Dr Harnet Bokrezion is contributor to Forbes Africa and How we made it in Africa, wrote a book titled 101 Ways To Make Money in Africa, and writes a blog for her company Africa Business Jumpstart. Dr Harnet, who is based in Frankfurt but frequently found in Africa, assists entrepreneurs and established companies interested in doing business in Africa: “Moving into an emerging market in Africa is not for the faint-hearted. Persistence is a must-have and step-by-step guidance is scarce”, she tells Club Africa. For 14 years, Dr Harnet worked among the rural communities of the Horn of Africa as development aid worker. She grew increasingly unhappy with the traditional understanding of a continent in need and when time came, she took her chances and became entrepreneur herself. “Doing research for my new-born business, I found multimillion-dollar investment advice but no information that helped me get my start-up off the ground.”
Picking and riding trends
“African entrepreneurs have difficultly navigating the landscape”, Dr Harnet explains. “I help them choose the right market taking into account their service, circumstances and objectives; evolve from newcomer to respected stakeholder in their market of choice; and help find the right business and alliance-building partners. But not every African entrepreneur is sufficiently sensitive to their context. Africa is full of demands and needs. Meeting those is a very powerful and inspirational thing to do. There are plenty of trends and developments across the continent, and an entrepreneur’s role is to pick a trend and ride it. Unfortunately, too many entrepreneurs have a product at hand that they try to make fit in a market, regardless of whether there is demand for their product in that market.”
Changing their thinking
One of Africa’s current trends, according to Dr Harnet, is local value addition: local processing of raw materials or agricultural produce, before export. Much more than a trend, it has become a key priority for African policy makers. But before riding a trend like this one, entrepreneurs and businesses need to change their thinking: “Instead of providing machinery for the agricultural sector, it is much more powerful to say that your machinery enables local companies to add value to their locally sourced produce. You do not only sell X, Y or Z – you contribute to value addition and job creation in the market you focus on.”

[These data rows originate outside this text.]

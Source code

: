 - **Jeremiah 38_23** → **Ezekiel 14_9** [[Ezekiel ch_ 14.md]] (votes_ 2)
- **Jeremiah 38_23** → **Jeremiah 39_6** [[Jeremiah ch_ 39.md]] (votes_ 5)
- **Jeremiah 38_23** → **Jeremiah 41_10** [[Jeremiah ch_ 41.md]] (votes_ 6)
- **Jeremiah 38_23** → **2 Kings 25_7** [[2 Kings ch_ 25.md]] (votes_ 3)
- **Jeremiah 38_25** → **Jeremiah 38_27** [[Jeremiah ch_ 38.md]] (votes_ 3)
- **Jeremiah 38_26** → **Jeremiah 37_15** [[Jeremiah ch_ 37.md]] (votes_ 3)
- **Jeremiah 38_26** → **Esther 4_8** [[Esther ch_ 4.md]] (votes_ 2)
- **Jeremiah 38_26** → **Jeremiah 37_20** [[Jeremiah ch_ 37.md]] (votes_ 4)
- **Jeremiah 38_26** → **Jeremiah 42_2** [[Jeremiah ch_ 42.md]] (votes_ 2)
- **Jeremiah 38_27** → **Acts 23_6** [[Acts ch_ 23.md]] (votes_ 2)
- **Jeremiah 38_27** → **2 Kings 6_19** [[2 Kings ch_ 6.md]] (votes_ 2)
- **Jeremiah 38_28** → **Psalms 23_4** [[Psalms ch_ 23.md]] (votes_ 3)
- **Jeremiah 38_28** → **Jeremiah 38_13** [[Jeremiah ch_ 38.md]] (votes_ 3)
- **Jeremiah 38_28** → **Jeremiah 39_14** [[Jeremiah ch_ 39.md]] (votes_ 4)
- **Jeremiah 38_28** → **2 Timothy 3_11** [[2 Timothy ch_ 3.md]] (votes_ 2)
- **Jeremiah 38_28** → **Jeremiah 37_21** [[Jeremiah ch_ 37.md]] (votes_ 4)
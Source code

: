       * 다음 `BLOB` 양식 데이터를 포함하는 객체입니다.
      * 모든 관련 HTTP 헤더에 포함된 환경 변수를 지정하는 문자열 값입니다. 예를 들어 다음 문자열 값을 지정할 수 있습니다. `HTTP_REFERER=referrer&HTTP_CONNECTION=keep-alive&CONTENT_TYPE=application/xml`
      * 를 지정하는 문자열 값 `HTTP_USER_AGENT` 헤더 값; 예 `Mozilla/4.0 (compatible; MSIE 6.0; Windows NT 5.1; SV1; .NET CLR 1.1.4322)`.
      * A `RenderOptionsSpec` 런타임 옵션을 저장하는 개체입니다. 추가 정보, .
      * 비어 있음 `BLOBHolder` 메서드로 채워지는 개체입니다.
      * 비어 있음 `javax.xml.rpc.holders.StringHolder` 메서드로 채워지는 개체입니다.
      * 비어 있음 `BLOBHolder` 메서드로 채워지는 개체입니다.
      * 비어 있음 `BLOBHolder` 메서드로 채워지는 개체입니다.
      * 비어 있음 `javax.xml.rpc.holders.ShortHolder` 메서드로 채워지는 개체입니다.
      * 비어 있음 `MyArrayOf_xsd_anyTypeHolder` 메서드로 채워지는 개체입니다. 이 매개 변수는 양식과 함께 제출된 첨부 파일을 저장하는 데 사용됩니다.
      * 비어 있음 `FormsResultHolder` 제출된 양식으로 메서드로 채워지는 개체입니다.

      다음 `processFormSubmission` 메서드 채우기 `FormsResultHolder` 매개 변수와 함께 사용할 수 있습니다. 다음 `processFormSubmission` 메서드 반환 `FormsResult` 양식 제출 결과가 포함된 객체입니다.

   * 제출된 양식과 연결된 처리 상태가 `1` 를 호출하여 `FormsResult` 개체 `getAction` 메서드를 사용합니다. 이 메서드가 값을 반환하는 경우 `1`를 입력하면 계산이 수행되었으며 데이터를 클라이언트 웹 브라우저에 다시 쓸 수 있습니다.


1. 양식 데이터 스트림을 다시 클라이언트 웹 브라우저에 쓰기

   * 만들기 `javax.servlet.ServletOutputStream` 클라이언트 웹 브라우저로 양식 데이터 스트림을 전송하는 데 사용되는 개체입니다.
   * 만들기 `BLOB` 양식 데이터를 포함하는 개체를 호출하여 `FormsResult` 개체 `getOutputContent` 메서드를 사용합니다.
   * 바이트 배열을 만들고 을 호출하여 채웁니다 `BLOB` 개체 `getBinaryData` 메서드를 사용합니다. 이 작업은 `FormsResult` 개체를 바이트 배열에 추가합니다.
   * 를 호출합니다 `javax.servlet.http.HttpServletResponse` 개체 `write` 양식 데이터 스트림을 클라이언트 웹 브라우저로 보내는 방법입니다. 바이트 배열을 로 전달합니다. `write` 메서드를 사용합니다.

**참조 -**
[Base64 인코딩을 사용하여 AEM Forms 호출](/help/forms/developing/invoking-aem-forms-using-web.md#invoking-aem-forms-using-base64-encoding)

An extra dose of persistence, patience, resourcefulness and creativity
“What Africa needs”, Dr Harnet finished, “is the kind of entrepreneur who dares let go of self-conceived ideas and focuses on the needs and problems of his or her community. Once they get past their own perceptions, indeed they need an extra dose of persistence, patience, resourcefulness and creativity. But I believe in Africa’s entrepreneurs. Entrepreneurs need to be aware of the role they play in Africa’s development, and today’s generation of entrepreneurs has got what it takes. More than entrepreneurs – they are becoming dire-needed activists, leaders and influencers!”